On Sunday afternoon nearly a hundred people gathered in front of the Wells Fargo Tower to support the Water Protectors in Standing Rock. People have moved almost $14-million dollars out of the dozens of banks funding the Dakota Access Pipeline (DAPL). Two of those banks, Wells Fargo and USB have offices inside the Wells Fargo Tower. DefundDAPL.org has a complete list of the banks funding the pipeline.
The group honored the request from Standing Rock to host a prayerful and peaceful protest.
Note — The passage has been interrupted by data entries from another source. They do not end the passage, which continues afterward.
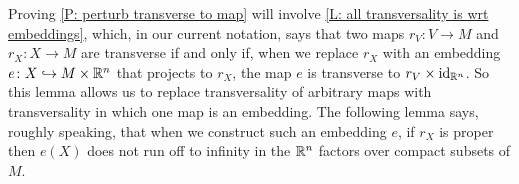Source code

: Proving \cref{P: perturb transverse to map} will involve \cref{L: all transversality is wrt embeddings}, which, in our current notation, says that two maps $r_V \colon V \to M$ and $r_X \colon X \to M$ are transverse if and only if, when we replace $r_X$ with an embedding $e \colon X \hookrightarrow M \times \mathbb{R}^n$ that projects to $r_X$, the map $e$ is transverse to $r_V \times \mathrm{id}_{\mathbb{R}^n}$.
So this lemma allows us to replace transversality of arbitrary maps with transversality in which one map is an embedding.
The following lemma says, roughly speaking, that when we construct such an embedding $e$, if $r_X$ is proper then $e(X)$ does not run off to infinity in the $\mathbb{R}^n$ factors over compact subsets of $M$.

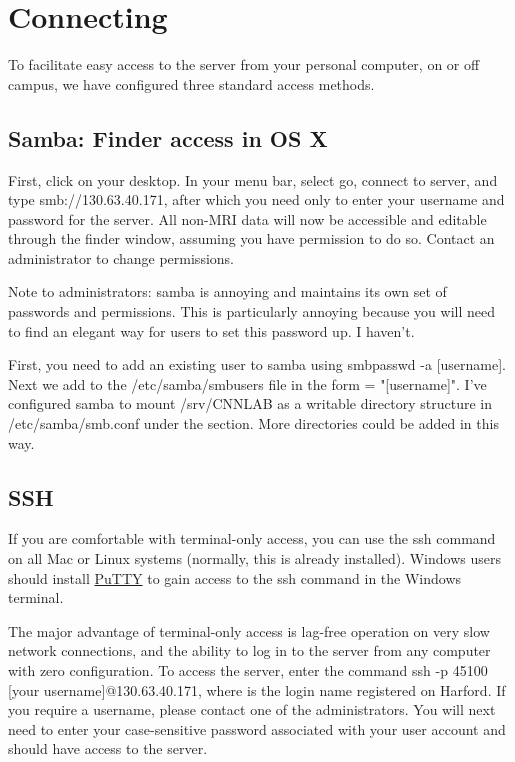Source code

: \documentclass[final,titlepage,letterpaper,oneside,12pt]{article}
\renewcommand{\texttt}[2][BrickRed]{\textcolor{#1}{\ttfamily #2}}%
\begin{document}
\section{Connecting}

To facilitate easy access to the server from your personal computer, on or off campus, we have configured three standard access methods.

\subsection{Samba: Finder access in OS X}
First, click on your desktop. In your menu bar, select \texttt{go}, \texttt{connect to server}, and type \texttt{smb://130.63.40.171}, after which you need only to enter your username and password for the server. All non-MRI data will now be accessible and editable through the finder window, assuming you have permission to do so. Contact an administrator to change permissions.

Note to administrators: samba is annoying and maintains its own set of passwords and permissions. This is particularly annoying because you will need to find an elegant way for users to set this password up. I haven't.

First, you need to add an existing user to samba using \texttt{smbpasswd -a [username]}. Next we add \texttt{[username]}  to the \texttt{/etc/samba/smbusers} file in the form \texttt{[username] = "[username]"}. I've configured samba to mount \texttt{/srv/CNNLAB} as a writable directory structure in \texttt{/etc/samba/smb.conf} under the \texttt{[CNNLAB]} section. More directories could be added in this way. 

\subsection{SSH}

If you are comfortable with terminal-only access, you can use the \texttt{ssh} command on all Mac or Linux systems (normally, this is already installed). Windows users should install \href{http://www.chiark.greenend.org.uk/~sgtatham/putty/}{PuTTY} to gain access to the \texttt{ssh} command in the Windows terminal.

The major advantage of terminal-only access is lag-free operation on very slow network connections, and the ability to log in to the server from any computer with zero configuration. To access the server, enter the command \texttt{ssh -p 45100 [your username]@130.63.40.171}, where \texttt{[your username]} is the login name registered on Harford. If you require a username, please contact one of the administrators. You will next need to enter your case-sensitive password associated with your user account and should have access to the server.
\end{document}

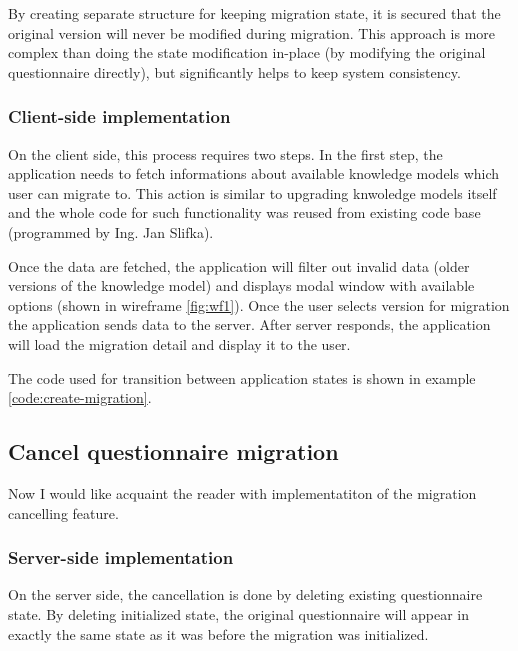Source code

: By creating separate structure for keeping migration state, it is secured that the original version will never be modified during migration.
This approach is more complex than doing the state modification in-place (by modifying the original questionnaire directly), but significantly helps to keep system consistency.

\subsubsection*{Client-side implementation}

On the client side, this process requires two steps.
In the first step, the application needs to fetch informations about available knowledge models which user can migrate to.
This action is similar to upgrading knwoledge models itself and the whole code for such functionality was reused from existing code base (programmed by Ing. Jan Slifka\cite{mt-slifka}).

Once the data are fetched, the application will filter out invalid data (older versions of the knowledge model) and displays modal window with available options (shown in wireframe \ref{fig:wf1}).
Once the user selects version for migration the application sends data to the server.
After server responds, the application will load the migration detail and display it to the user.

The code used for transition between application states is shown in example \ref{code:create-migration}.


\subsection{Cancel questionnaire migration}

Now I would like acquaint the reader with implementatiton of the migration cancelling feature.

\subsubsection*{Server-side implementation}

On the server side, the cancellation is done by deleting existing questionnaire state.
By deleting initialized state, the original questionnaire will appear in exactly the same state as it was before the migration was initialized.

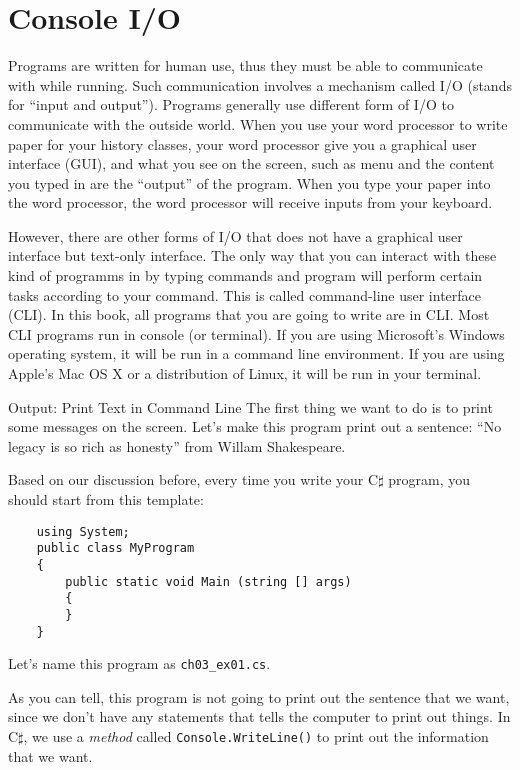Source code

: \documentclass[../main.tex]{subfiles}
\begin{document}
    \section{Console I/O}
Programs are written for human use, thus they must be able to communicate with
while running. Such communication involves a mechanism called I/O (stands
for ``input and output''). Programs generally use different form of I/O to
communicate with the outside world. When you use your word processor to write
paper for your history classes, your word processor give you a graphical user
interface (GUI), and what you see on the screen, such as menu and the content
you typed in are the ``output'' of the program. When you type your paper into
the word processor, the word processor will receive inputs from your keyboard.

However, there are other forms of I/O that does not have a graphical user
interface but text-only interface. The only way that you can interact with these
kind of programms in by typing commands and program will perform certain tasks
according to your command. This is called command-line user interface (CLI). In
this book, all programs that you are going to write are in CLI. Most CLI programs
run in console (or terminal). If you are using Microsoft's Windows operating
system, it will be run in a command line environment. If you are using Apple's
Mac OS X or a distribution of Linux, it will be run in your terminal.

Output: Print Text in Command Line
The first thing we want to do is to print some messages on the screen. Let's
make this program print out a sentence: ``No legacy is so rich as honesty'' from
Willam Shakespeare.

Based on our discussion before, every time you write your C$\sharp$ program, you
should start from this template:

\begin{verbatim}
    using System;
    public class MyProgram
    {
        public static void Main (string [] args)
        {
        }
    }
\end{verbatim}

Let's name this program as \texttt{ch03\_ex01.cs}.

As you can tell, this program is not going to print out the sentence that we
want, since we don't have any statements that tells the computer to print out
things. In C$\sharp$, we use a \emph{method} called \texttt{Console.WriteLine()}
to print out the information that we want.
\end{document}

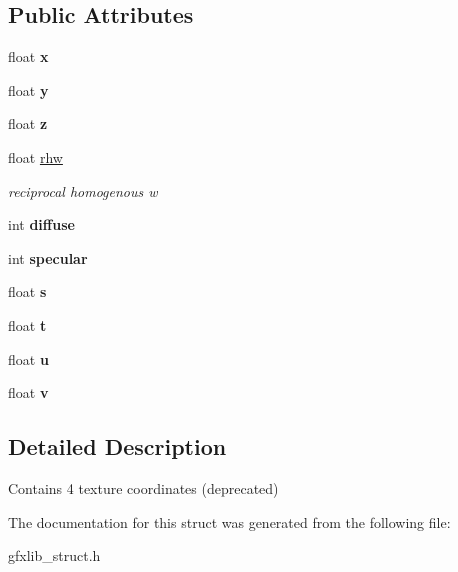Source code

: \subsection*{Public Attributes}
\begin{DoxyCompactItemize}
\item 
float {\bfseries x}\hypertarget{structGFXTVertex_a5fd2c06ba232a3b481ac4f7a2230398b}{}\label{structGFXTVertex_a5fd2c06ba232a3b481ac4f7a2230398b}

\item 
float {\bfseries y}\hypertarget{structGFXTVertex_aedc990138c8c95922a1bd041306f6fc2}{}\label{structGFXTVertex_aedc990138c8c95922a1bd041306f6fc2}

\item 
float {\bfseries z}\hypertarget{structGFXTVertex_a5df4a132d4e9ae704b85459e1e9ab06d}{}\label{structGFXTVertex_a5df4a132d4e9ae704b85459e1e9ab06d}

\item 
float \hyperlink{structGFXTVertex_a2c23429d105eba83aca495f10693de5a}{rhw}\hypertarget{structGFXTVertex_a2c23429d105eba83aca495f10693de5a}{}\label{structGFXTVertex_a2c23429d105eba83aca495f10693de5a}

\begin{DoxyCompactList}\small\item\em reciprocal homogenous w \end{DoxyCompactList}\item 
int {\bfseries diffuse}\hypertarget{structGFXTVertex_ae4b01978aa859dadd86bf312124bae5f}{}\label{structGFXTVertex_ae4b01978aa859dadd86bf312124bae5f}

\item 
int {\bfseries specular}\hypertarget{structGFXTVertex_a2763018c83c5f8c497e3f2d9e4b8394d}{}\label{structGFXTVertex_a2763018c83c5f8c497e3f2d9e4b8394d}

\item 
float {\bfseries s}\hypertarget{structGFXTVertex_a9c9cbe03bf456db1f6496435f3bc720d}{}\label{structGFXTVertex_a9c9cbe03bf456db1f6496435f3bc720d}

\item 
float {\bfseries t}\hypertarget{structGFXTVertex_adbad8c1a74aa66516c421fa43e94cccc}{}\label{structGFXTVertex_adbad8c1a74aa66516c421fa43e94cccc}

\item 
float {\bfseries u}\hypertarget{structGFXTVertex_a685529feb8301ac774d28c56bbd9ca88}{}\label{structGFXTVertex_a685529feb8301ac774d28c56bbd9ca88}

\item 
float {\bfseries v}\hypertarget{structGFXTVertex_a8bf42ca4e51b50518abfef2a140bdf0b}{}\label{structGFXTVertex_a8bf42ca4e51b50518abfef2a140bdf0b}

\end{DoxyCompactItemize}


\subsection{Detailed Description}
Contains 4 texture coordinates (deprecated) 

The documentation for this struct was generated from the following file\+:\begin{DoxyCompactItemize}
\item 
gfxlib\+\_\+struct.\+h\end{DoxyCompactItemize}
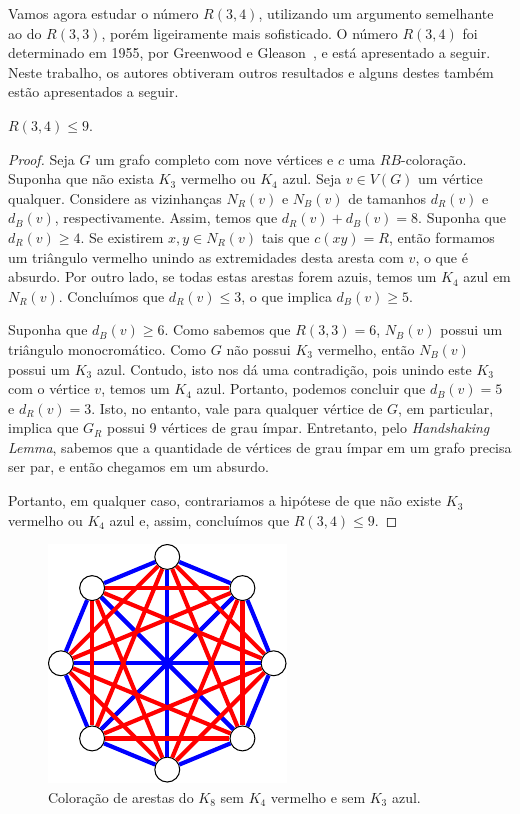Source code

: Vamos agora estudar o número $R(3,4)$, utilizando um argumento semelhante ao do $R(3,3)$, porém ligeiramente mais sofisticado. O número $R(3,4)$ foi determinado em 1955, por Greenwood e Gleason~\cite{greenwood}, e está apresentado a seguir. Neste trabalho, os autores obtiveram outros resultados e alguns destes também estão apresentados a seguir.

\begin{proposition}
\label{prelim:thm:r34}
$R(3,4) \leq 9$.
\end{proposition}
\begin{proof}
Seja $G$ um grafo completo com nove vértices e $c$ uma $RB$-coloração.
Suponha que não exista $K_3$ vermelho ou $K_4$ azul. Seja $v \in V(G)$ um vértice qualquer. Considere as vizinhanças $N_R(v)$ e $N_B(v)$ de tamanhos $d_R(v)$ e $d_B(v)$, respectivamente. Assim, temos que $d_R(v) + d_B(v) = 8$. Suponha que $d_R(v) \geq 4$. Se existirem $x,y \in N_R(v)$ tais que $c(xy) = R$, então formamos um triângulo vermelho unindo as extremidades desta aresta com $v$, o que é absurdo. Por outro lado, se todas estas arestas forem azuis, temos um $K_4$ azul em $N_R(v)$. Concluímos que $d_R(v) \leq 3$, o que implica $d_B(v) \geq 5$.

Suponha que $d_B(v) \geq 6$. Como sabemos que $R(3,3) = 6$, $N_B(v)$ possui um triângulo monocromático. Como $G$ não possui $K_3$ vermelho, então $N_B(v)$ possui um $K_3$ azul. Contudo, isto nos dá uma contradição, pois unindo este $K_3$ com o vértice $v$, temos um $K_4$ azul. Portanto, podemos concluir que $d_B(v) = 5$ e $d_R(v) = 3$. Isto, no entanto, vale para qualquer vértice de $G$, em particular, implica que $G_R$ possui 9 vértices de grau ímpar.
Entretanto, pelo \emph{Handshaking Lemma}, sabemos que a quantidade de vértices de grau ímpar em um grafo precisa ser par, e então chegamos em um absurdo.

Portanto, em qualquer caso, contrariamos a hipótese de que não existe $K_3$ vermelho ou $K_4$ azul e, assim, concluímos que $R(3,4) \leq 9$.
\end{proof}

\begin{figure}[ht!]
\centering
\includegraphics{figures/2_prelim_1_r34lb}
\caption{Coloração de arestas do $K_8$ sem $K_4$ vermelho e sem $K_3$ azul.}
\label{prelim:fig:exr34}
\end{figure}

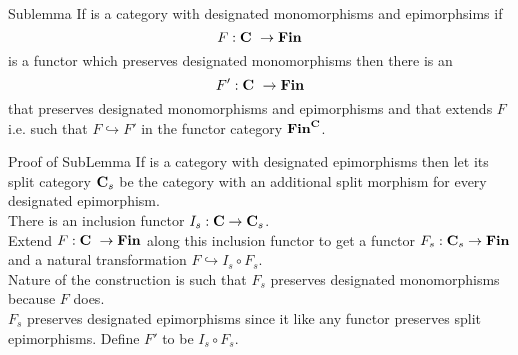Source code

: \newcommand{\mappedrepresentationdiagram}{
\newcommand{\myspacing}{0.25cm}
$
\begin{array}{ c p{0.2cm} c p{0.5cm} c}
\Rnode{Imgf}{Img(D(f))} && \Rnode{b}{D(b)}   &&                   \\[\myspacing]
                        &&                   &&\Rnode{d1}{D(d_1)} \\[\myspacing]
                        &&\Rnode{b1}{D(b_1)} &&                   \\[\myspacing]
                        &&                   &&\Rnode{d2}{D(d_2)} \\[\myspacing]
                        &&\Rnode{b2}{D(b_2)} &&                   \\ %
                        &&\vdots             &&\vdots             \\
                        &&\Rnode{bnp}{d(b_{n-1})} &&           \\[\myspacing]
                        &&                   &&\Rnode{dn}{D(d_n)} \\[\myspacing]
\Rnode{c}{D(c)}  
\end{array}
\begin{arrows}
\ncline{H->}{Imgf}{b}
\ncarr{Imgf}{c}\alabel{H_D}
\ncarr[5]{b}{d1}\alabel{D(q_1)^{-1}}[0.5][-3]
\ncarr{d1}{b1}\blabel{D(h_1)}[0.5][-1]
\ncarr{b1}{d2}\alabel{D(q_2)^{-1}}[0.5][-3]
\ncarr{d2}{b2}\blabel{D(h_2)}[0.5][-1]
\ncarr{bnp}{dn}\alabel{D(q_n)^{-1}}[0.5][-3]
\ncarr[5]{dn}{c}\alabel{D(h_n)}[0.5][-1]
\end{arrows}
$
}

\begin{frame}{Sublemma}
If \catcw is a category with designated monomorphisms and epimorphsims 
if 
 $$F: \textbf{C}\  \rightarrow \textbf{Fin}$$
  is a functor which preserves designated monomorphisms
then there is an 
$$F':\textbf{C}\  \rightarrow \textbf{Fin}$$
that preserves designated monomorphisms and epimorphisms
and that extends $F$ i.e. such that $F \hookrightarrow F'$ in the functor category $\textbf{Fin}^{\textbf{C}}$.
\end{frame}

\begin{frame}{Proof of SubLemma}
If \catcw is a category with designated epimorphisms then let its split category 
$\textbf{C}_s$ be the category \catcw with an additional split morphism for every designated epimorphism.\\
\medskip
There is an inclusion functor $I_s:\textbf{C} \rightarrow \textbf{C}_s$.\\
\medskip
Extend $F:\textbf{C}\  \rightarrow \textbf{Fin}$ along this inclusion functor  to get a functor 
$F_s:\textbf{C}_s \rightarrow \textbf{Fin}$ and a natural transformation $F \hookrightarrow I_s \circ F_s$. \\
\medskip
Nature of the construction is such that $F_s$ preserves designated monomorphisms because $F$ does.\\
\medskip
$F_s$ preserves designated epimorphisms since it like any functor preserves split epimorphisms.
Define $F'$ to be $I_s \circ F_s$.
\end{frame}

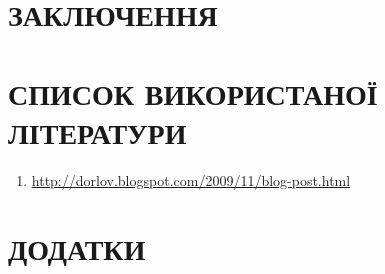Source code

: \documentclass[oneside,final,14pt]{extreport}
\begin{document}






\chapter*{ЗАКЛЮЧЕННЯ}
\label{5decision::doc}\label{5decision:id1}

\pagebreak

\chapter*{СПИСОК ВИКОРИСТАНОЇ ЛІТЕРАТУРИ}
\label{6literature::doc}\label{6literature:id1}\begin{enumerate}
\item {} 
\href{http://dorlov.blogspot.com/2009/11/blog-post.html}{http://dorlov.blogspot.com/2009/11/blog-post.html}

\end{enumerate}

\pagebreak

\chapter*{ДОДАТКИ}
\label{7addition::doc}\label{7addition:id1}

\end{document}
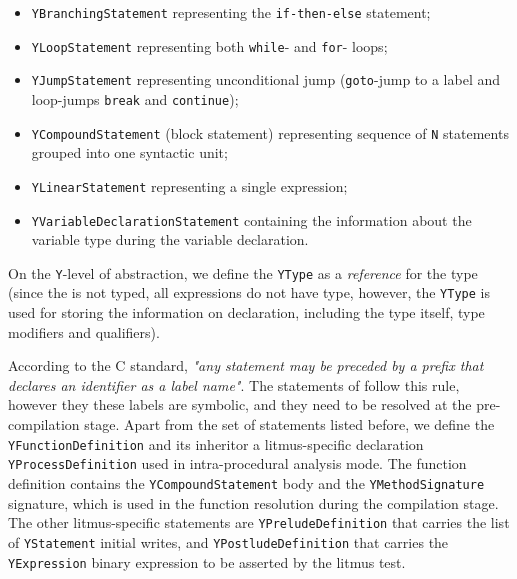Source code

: \begin{itemize}%
  \item \texttt{YBranchingStatement} representing the \texttt{if-then-else} statement;
  
  \item \texttt{YLoopStatement} representing both \texttt{while}- and \texttt{for}- loops;%
  
  \item \texttt{YJumpStatement} representing unconditional jump (\texttt{goto}-jump to a label and loop-jumps \texttt{break} and \texttt{continue});
  
  \item \texttt{YCompoundStatement} (block statement) representing sequence of \texttt{N} statements grouped into one syntactic unit;
  
  \item \texttt{YLinearStatement} representing a single expression;
  
  \item \texttt{YVariableDeclarationStatement} containing the information about the variable type during the variable declaration.
\end{itemize}

On the \texttt{Y}-level of abstraction, we define the \texttt{YType} as a \textit{reference} for the type (since the \ytree{} is not typed, all expressions do not have type, however, the \texttt{YType} is used for storing the information on declaration, including the type itself, type modifiers and qualifiers).

According to the C standard, \textit{"any statement may be preceded by a prefix that declares an identifier as a label name"}.
The \ytree{} statements of follow this rule, however they these labels are symbolic, and they need to be resolved at the pre-compilation stage.
Apart from the set of statements listed before, we define the \texttt{YFunctionDefinition} and its inheritor a litmus-specific declaration \texttt{YProcessDefinition}
used in intra-procedural analysis mode.
The function definition contains the \texttt{YCompoundStatement} body and the \texttt{YMethodSignature} signature, which is used in the function resolution during the compilation stage. %
The other litmus-specific statements are \texttt{YPreludeDefinition}
that carries the list of \texttt{YStatement} initial writes, and \texttt{YPostludeDefinition} 
that carries the \texttt{YExpression} binary expression to be asserted by the litmus test.

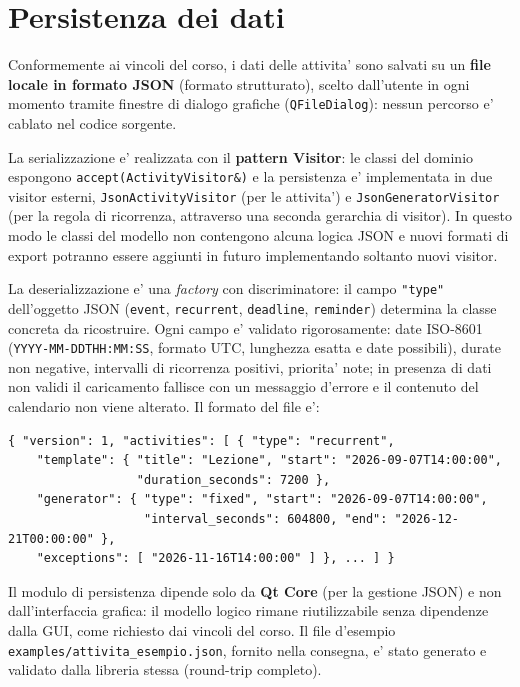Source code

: \documentclass[10pt,a4paper]{article}
\begin{document}
\section{Persistenza dei dati}

Conformemente ai vincoli del corso, i dati delle attivita' sono salvati su un
\textbf{file locale in formato JSON} (formato strutturato), scelto dall'utente
in ogni momento tramite finestre di dialogo grafiche (\texttt{QFileDialog}):
nessun percorso e' cablato nel codice sorgente.

La serializzazione e' realizzata con il \textbf{pattern Visitor}: le classi del
dominio espongono \texttt{accept(ActivityVisitor\&)} e la persistenza e'
implementata in due visitor esterni, \texttt{JsonActivityVisitor} (per le
attivita') e \texttt{JsonGeneratorVisitor} (per la regola di ricorrenza,
attraverso una seconda gerarchia di visitor). In questo modo le classi del
modello non contengono alcuna logica JSON e nuovi formati di export potranno
essere aggiunti in futuro implementando soltanto nuovi visitor.

La deserializzazione e' una \emph{factory} con discriminatore: il campo
\texttt{"type"} dell'oggetto JSON (\texttt{event}, \texttt{recurrent},
\texttt{deadline}, \texttt{reminder}) determina la classe concreta da
ricostruire. Ogni campo e' validato rigorosamente: date ISO-8601
(\texttt{YYYY-MM-DDTHH:MM:SS}, formato UTC, lunghezza esatta e date possibili),
durate non negative, intervalli di ricorrenza positivi, priorita' note; in
presenza di dati non validi il caricamento fallisce con un messaggio d'errore
e il contenuto del calendario non viene alterato. Il formato del file e':

\begin{verbatim}
{ "version": 1, "activities": [ { "type": "recurrent",
    "template": { "title": "Lezione", "start": "2026-09-07T14:00:00",
                  "duration_seconds": 7200 },
    "generator": { "type": "fixed", "start": "2026-09-07T14:00:00",
                   "interval_seconds": 604800, "end": "2026-12-21T00:00:00" },
    "exceptions": [ "2026-11-16T14:00:00" ] }, ... ] }
\end{verbatim}

Il modulo di persistenza dipende solo da \textbf{Qt Core} (per la gestione
JSON) e non dall'interfaccia grafica: il modello logico rimane riutilizzabile
senza dipendenze dalla GUI, come richiesto dai vincoli del corso. Il file
d'esempio \texttt{examples/attivita\_esempio.json}, fornito nella consegna,
e' stato generato e validato dalla libreria stessa (round-trip completo).
\end{document}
Bear Redstar a member of the Lakota and Dakota tribes and has family at Standing Rock began the event with a prayer. He spoke about his experiences as a welder on the Alaska pipeline and how he was standing next to it when it exploded. The pipeline broke along the seam and not where the pieces had been welded together. He described how sick in his heart he felt cleaning up the oil spill and finding dead eagles.
Over the last 20 years more than 9,000 significant pipeline-related incidents have taken place nationwide, according to data from the Pipeline and Hazardous Materials Safety Administration. The accidents have resulted in 548 deaths, 2,576 injuries, and over $8.5 billion in financial damages. (Not counted in this total are thousands of less “significant” pipeline-related malfunctions.)
Freeda Cathcart represented the General Federation of Women’s Clubs’ resolutions to support clean water, sustainable energy and oppose eminent domain seizures. She pledged to use her influence as a stockholder of Berkshire Hathaway, one of the owners of Wells Fargo, to encourage them to divest in the DAPL.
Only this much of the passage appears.